Уставный ответ звучит у Гладковского как-то по-особенному. В нем сознание своего достоинства, он отвечает мичману почти как равный. Странный матрос, но прекрасный служака, образцовый унтер-офицер. Надо не терять его из виду.
Бараном блеет телефон. Глеб берет трубку у телефониста, ему хочется самому услышать. Может быть, что-нибудь интересное.
— Левая носовая.
— Это вы, Алябьев? — слышит он голос Калинина.
— Я, Борис Павлович.
— Как у вас?
— Все в порядке.
— Отбой боевой тревоги. Прислуге остаться при орудиях. Могут спать, не отходя от пушки.
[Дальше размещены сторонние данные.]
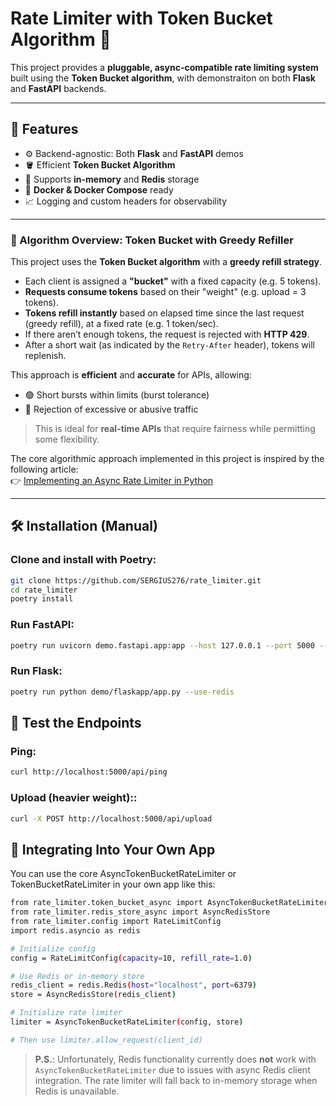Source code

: # Rate Limiter with Token Bucket Algorithm 🚦

This project provides a **pluggable, async-compatible rate limiting system** built using the **Token Bucket algorithm**, with demonstraiton on both **Flask** and **FastAPI** backends.

---

## 🚀 Features

- ⚙️ Backend-agnostic: Both **Flask** and **FastAPI** demos
- 🪣 Efficient **Token Bucket Algorithm**
- 💾 Supports **in-memory** and **Redis** storage
- 🐳 **Docker & Docker Compose** ready
- 📈 Logging and custom headers for observability

---

### 📖 Algorithm Overview: Token Bucket with Greedy Refiller

This project uses the **Token Bucket algorithm** with a **greedy refill strategy**.

- Each client is assigned a **"bucket"** with a fixed capacity (e.g. 5 tokens).
- **Requests consume tokens** based on their "weight" (e.g. upload = 3 tokens).
- **Tokens refill instantly** based on elapsed time since the last request (greedy refill), at a fixed rate (e.g. 1 token/sec).
- If there aren’t enough tokens, the request is rejected with **HTTP 429**.
- After a short wait (as indicated by the `Retry-After` header), tokens will replenish.

This approach is **efficient** and **accurate** for APIs, allowing:
- 🟢 Short bursts within limits (burst tolerance)
- 🔴 Rejection of excessive or abusive traffic

> This is ideal for **real-time APIs** that require fairness while permitting some flexibility.



The core algorithmic approach implemented in this project is inspired by the following article:  
👉 [Implementing an Async Rate Limiter in Python](https://rdiachenko.com/posts/arch/rate-limiting/token-bucket-algorithm/#common-use-cases)

---

## 🛠 Installation (Manual)

### Clone and install with Poetry:
```bash
git clone https://github.com/SERGIUS276/rate_limiter.git
cd rate_limiter
poetry install
```

### Run FastAPI:
```bash
poetry run uvicorn demo.fastapi.app:app --host 127.0.0.1 --port 5000 --reload
```

### Run Flask:
```bash
poetry run python demo/flaskapp/app.py --use-redis
```

## 🧪 Test the Endpoints

### Ping:
```bash
curl http://localhost:5000/api/ping
```

### Upload (heavier weight)::
```bash
curl -X POST http://localhost:5000/api/upload
```

## 🔧 Integrating Into Your Own App

You can use the core AsyncTokenBucketRateLimiter or TokenBucketRateLimiter in your own app like this:

```bash
from rate_limiter.token_bucket_async import AsyncTokenBucketRateLimiter
from rate_limiter.redis_store_async import AsyncRedisStore
from rate_limiter.config import RateLimitConfig
import redis.asyncio as redis

# Initialize config
config = RateLimitConfig(capacity=10, refill_rate=1.0)

# Use Redis or in-memory store
redis_client = redis.Redis(host="localhost", port=6379)
store = AsyncRedisStore(redis_client)

# Initialize rate limiter
limiter = AsyncTokenBucketRateLimiter(config, store)

# Then use limiter.allow_request(client_id)
```

> **P.S.**: Unfortunately, Redis functionality currently does **not** work with `AsyncTokenBucketRateLimiter` due to issues with async Redis client integration. The rate limiter will fall back to in-memory storage when Redis is unavailable.
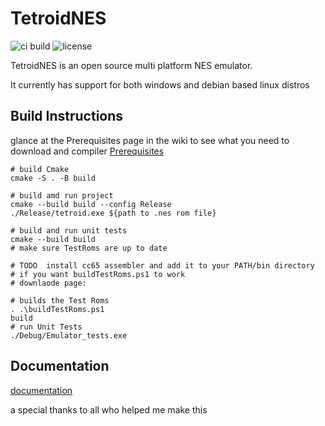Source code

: # TetroidNES

![ci build][build] ![license][license]

TetroidNES is an open source multi platform NES emulator.

It currently has support for both windows and debian based linux distros

## Build Instructions

glance at the Prerequisites page in the wiki to see what you need to download and compiler
[Prerequisites]

```SH
# build Cmake
cmake -S . -B build 

# build amd run project
cmake --build build --config Release
./Release/tetroid.exe ${path to .nes rom file} 

# build and run unit tests
cmake --build build
# make sure TestRoms are up to date

# TODO  install cc65 assembler and add it to your PATH/bin directory 
# if you want buildTestRoms.ps1 to work
# downlaode page: 

# builds the Test Roms 
. .\buildTestRoms.ps1  
build 
# run Unit Tests
./Debug/Emulator_tests.exe
```

## Documentation

[documentation]

a special thanks to all who helped me make this

[documentation]: <https://github.com/TheoW03/TetroidNES/wiki>
[build]: <https://github.com/TheoW03/TetroidNES/actions/workflows/ci.yml/badge.svg>
[license]: <https://img.shields.io/badge/License-MIT-yellow.svg>
[Prerequisites]: <https://github.com/TheoW03/TetroidNES/wiki/Build-Instructions>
— А что наверху, Борис Павлович? — спрашивает Глеб.
— Ни черта особенного. Нагремели в штаны, теперь проветриваемся. Можете погулять. Перемен пока что не предвидится. Вселенная в тумане, на дне морском Садко на гуслях играет.
Жестяной звук лейтенантского смешка — и Глеб слышит, как трубка упала на рычажки.
— Гладковский!
— Есть, ваше высокоблагородие.
— Прислуге остаться! Можете дремать, ребята. Все спокойно — неприятеля еще нет.
Глеб спускается вниз и по коридору выходит на ют. У борта стоит группка офицеров, вглядываясь в начинающую светлеть пелену тумана за боном, в просвете между батареями. Подходя, Глеб взглядывает на часы — пять часов пятьдесят минут. С каждой минутой светает.
В кучке офицеров Ливенцов, Горловский, Лобойко, дер Моон, Спесивцев. Говорят почему-то придушенным шепотком, точно боятся, что разговор будет услышан там, за боном, в колышущейся полосе тумана.
— Только что с Сарыча передали. На зюйд-весте видели прожектор, — говорит Лобойко.
— Чей?
— Ясно — «Гебена».
— Возьмите катеришко — сходите справьтесь, — ядовито советует Спесивцев.
— Вероятней всего, «Прут». Он должен быть где-нибудь у Фиолента.
— Нарвется на немца как пить дать. По пер…
Штурману не удается договорить. Снова томительно взывают горны и гремят колокола по всему рейду. Опять боевая тревога.
Влетев в башню, Глеб подымается к наблюдательному колпаку. В стеклах перископа близкая, как будто здесь, под самой рукой, часть берега Северной стороны. На голых скалах видны кустики высохшей травы. Как на ладони — задний фас батарей, видно, как копошится прислуга у орудий.
Что в море? Но Константиновская батарея, бон, выход закрыты от взгляда надстройками корабля. Какая бессмыслица! Торчать на якоре, когда противник уже у города, когда по морю шныряет вражеский прожектор. Вести огонь можно только кормовой башней.
Глеб переводит перископ в глубину рейда, где на мертвых якорях, наглухо приклепанный, стынет штабной блокшив, сданный к порту линейный корабль «Победоносец». Рядом с ним стоит небольшой пароходишко. Всмотревшись, Глеб узнает флагманский тральщик бригады траления и рядом другие тральщики. Значит, бригада траления вернулась с моря. Что же там? Как мучает эта дурацкая неизвестность! Хотя бы из боевой рубки сообщили что-нибудь.
И вдруг Глеб слышит рождающийся вверху, над кораблем, в плотном осеннем воздухе низкий, гнетущий, приближающийся рев. Он проносится вихрем над самой башней, и Глеб видит, как на середине рейда, будто вытолкнутые подводным извержением, встают пять высоких белых фонтанов.
Они не успевают еще улечься и рассыпаться кругами пены, как с палубы «Георгия» выплескивается вперед длинное, мгновенное, сверкучее пламя, и вслед за ним могучий, грузный удар потрясает рейд. Еще пламя, еще удар. Пауза — и в третий раз.